A support network was designed for the students that included e-mail links to several NASA educators and staff members, a weekly homework help chat session with a NASA educator, a community Bulletin Board so students could interact and provide support for each other, and a NASA educator responsible for feedback on the scholar’s activities.  In addition, a NASA engineering mentor was assigned to each scholar who reviews the student’s final project posted on the website.  Scholars are placed into teams before their summer internship and have on-line dialogues with their NASA mentor before arriving for the summer on-site component. Finally, a series of chat sessions with NASA engineers and scientists were hosted during the year as special events scholars could participate in.
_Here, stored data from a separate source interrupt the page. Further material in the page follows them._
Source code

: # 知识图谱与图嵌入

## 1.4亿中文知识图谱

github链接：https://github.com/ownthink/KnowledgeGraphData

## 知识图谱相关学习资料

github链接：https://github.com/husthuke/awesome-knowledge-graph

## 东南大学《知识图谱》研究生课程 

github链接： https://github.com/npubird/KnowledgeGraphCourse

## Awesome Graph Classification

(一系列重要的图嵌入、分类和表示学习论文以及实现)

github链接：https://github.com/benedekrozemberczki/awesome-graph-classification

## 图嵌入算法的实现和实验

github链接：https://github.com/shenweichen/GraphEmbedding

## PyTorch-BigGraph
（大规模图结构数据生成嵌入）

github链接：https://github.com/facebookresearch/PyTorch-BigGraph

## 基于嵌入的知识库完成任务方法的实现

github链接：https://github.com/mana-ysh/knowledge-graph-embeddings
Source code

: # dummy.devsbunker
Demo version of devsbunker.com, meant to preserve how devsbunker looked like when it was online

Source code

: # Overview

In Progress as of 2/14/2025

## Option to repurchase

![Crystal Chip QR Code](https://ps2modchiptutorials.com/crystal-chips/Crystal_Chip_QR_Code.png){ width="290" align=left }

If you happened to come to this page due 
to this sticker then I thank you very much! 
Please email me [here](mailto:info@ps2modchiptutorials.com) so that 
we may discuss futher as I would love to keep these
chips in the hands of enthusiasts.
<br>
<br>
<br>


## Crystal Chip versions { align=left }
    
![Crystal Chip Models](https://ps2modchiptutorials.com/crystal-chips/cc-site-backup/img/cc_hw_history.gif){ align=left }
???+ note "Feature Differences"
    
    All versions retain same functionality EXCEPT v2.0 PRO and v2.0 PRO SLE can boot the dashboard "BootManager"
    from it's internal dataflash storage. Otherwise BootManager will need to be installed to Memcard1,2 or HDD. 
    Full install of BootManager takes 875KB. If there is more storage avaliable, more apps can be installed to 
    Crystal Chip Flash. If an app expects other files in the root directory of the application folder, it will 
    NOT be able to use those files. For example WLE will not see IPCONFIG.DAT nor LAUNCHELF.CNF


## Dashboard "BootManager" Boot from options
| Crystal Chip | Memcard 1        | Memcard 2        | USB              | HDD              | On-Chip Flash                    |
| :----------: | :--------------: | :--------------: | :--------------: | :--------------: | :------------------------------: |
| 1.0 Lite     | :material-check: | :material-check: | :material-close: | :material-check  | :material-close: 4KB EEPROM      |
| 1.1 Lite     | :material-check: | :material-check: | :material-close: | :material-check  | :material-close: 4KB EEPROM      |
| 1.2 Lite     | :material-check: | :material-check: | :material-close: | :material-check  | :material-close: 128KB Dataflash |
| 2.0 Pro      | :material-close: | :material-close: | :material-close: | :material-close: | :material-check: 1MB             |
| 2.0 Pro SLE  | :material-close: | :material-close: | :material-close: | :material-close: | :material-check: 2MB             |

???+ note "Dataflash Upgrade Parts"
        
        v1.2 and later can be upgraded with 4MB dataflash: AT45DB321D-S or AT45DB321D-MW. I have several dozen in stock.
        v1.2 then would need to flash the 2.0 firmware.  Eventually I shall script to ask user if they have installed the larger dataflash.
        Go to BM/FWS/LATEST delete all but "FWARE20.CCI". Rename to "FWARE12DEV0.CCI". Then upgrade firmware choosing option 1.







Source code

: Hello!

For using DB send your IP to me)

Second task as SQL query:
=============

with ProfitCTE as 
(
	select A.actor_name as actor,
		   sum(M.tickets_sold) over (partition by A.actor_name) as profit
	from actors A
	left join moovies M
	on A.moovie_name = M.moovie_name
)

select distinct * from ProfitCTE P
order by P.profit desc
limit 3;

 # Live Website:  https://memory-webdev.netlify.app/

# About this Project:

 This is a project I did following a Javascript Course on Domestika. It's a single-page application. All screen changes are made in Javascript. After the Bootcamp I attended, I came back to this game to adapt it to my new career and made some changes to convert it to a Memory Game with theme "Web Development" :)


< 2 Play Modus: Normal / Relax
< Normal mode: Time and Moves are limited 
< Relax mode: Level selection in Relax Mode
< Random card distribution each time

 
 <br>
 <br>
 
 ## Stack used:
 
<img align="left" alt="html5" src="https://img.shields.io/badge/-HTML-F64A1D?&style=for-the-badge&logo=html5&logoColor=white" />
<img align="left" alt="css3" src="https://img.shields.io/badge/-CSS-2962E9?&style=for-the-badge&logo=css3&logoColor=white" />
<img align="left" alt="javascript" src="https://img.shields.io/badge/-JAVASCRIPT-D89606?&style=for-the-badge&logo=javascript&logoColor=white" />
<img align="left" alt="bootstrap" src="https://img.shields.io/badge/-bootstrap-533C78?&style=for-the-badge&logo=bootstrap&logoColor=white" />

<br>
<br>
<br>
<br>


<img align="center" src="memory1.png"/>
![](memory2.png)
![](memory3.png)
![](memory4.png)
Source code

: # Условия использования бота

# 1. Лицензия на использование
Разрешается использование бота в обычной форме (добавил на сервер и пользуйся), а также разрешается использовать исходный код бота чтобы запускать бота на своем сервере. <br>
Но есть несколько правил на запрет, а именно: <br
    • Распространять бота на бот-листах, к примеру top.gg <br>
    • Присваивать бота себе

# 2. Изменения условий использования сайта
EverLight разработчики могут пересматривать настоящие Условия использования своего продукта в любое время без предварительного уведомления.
The Earth to Mars web pages were authored with FrontPage and Active Server Pages. The activities can be accessed at these locations:

Earth to Mars, http://aerospacescholars.org/scholars/earthmars/
Shuttle-Station-Moon, http://aerospacescholars.org/scholars/earthstationmoon/

Assessment

Summative evaluation of the first six lessons occurred via an on-line evaluation instrument that was completed by every participating scholar in the first year of the program.  Students rated the lesson content, assignment difficulty, web-site navigation, the time each lesson took, and offered suggestions for improvement.  Student responses were compiled and evaluated and used to redesign each Earth to Mars lesson for the second year of the program

The second series of lessons, Shuttle-Station-Moon were formatively evaluated by a small group of first year scholars before being released to the second years’ group of scholars.  The formative evaluation assessed the difficulty level of the content, the interactive components and the length each lesson took to complete. Student responses were compiled and evaluated and used to redesign each lesson before it was released.

At the completion of the second year scholars will complete a summative evaluation of the on-line course that will help designers make important choices for course redesign for the third year of the program.  Areas of redesign based on scholar assessment have included, more links to required plug-ins, shortening some lessons and lengthening others, including more multimedia links, and the inclusion of mathematics problems in each lesson.

References

    Dick, W., & Carey, L. (1996). The systematic design of instruction. New York: HarperCollins.
    Karl, R. & Clifford, S. (1999). [Water on Mars educational curriculum: In development]. Unpublished raw data.  Houston, TX: Lunar and Planetary Institute.
    Kincaid, M.  (2000).  Texas Aerospace Scholars: education initiatives, phase II, 2001-2003 (brochure).  Houston, TX:  NASA Johnson Space Center.
    Kincaid, M., & Karl, R. (2000). [Texas Aerospace Scholars: A Curriculum outline]. Unpublished raw data.  Houston, TX:  NASA Johnson Space Center.
    Texas Aerospace Scholars web-site. (2000). (http://aerospacescholars.jsc.nasa.gov)
    Wilson, B. G. (Ed.) (1996). Constructivist learning environments: Case studies in instructional design. (pp. 11-12). Englewood Cliffs, NJ: Educational Technology Publications.
    VanZandt, Glen. (2000).  Investing in Education, A Key to a Strong Economic Future: Addressing the Challenges of Ensuring a Healthy, Vibrant, High-Tech Workforce.  Houston, TX:  NASA Johnson Space Center.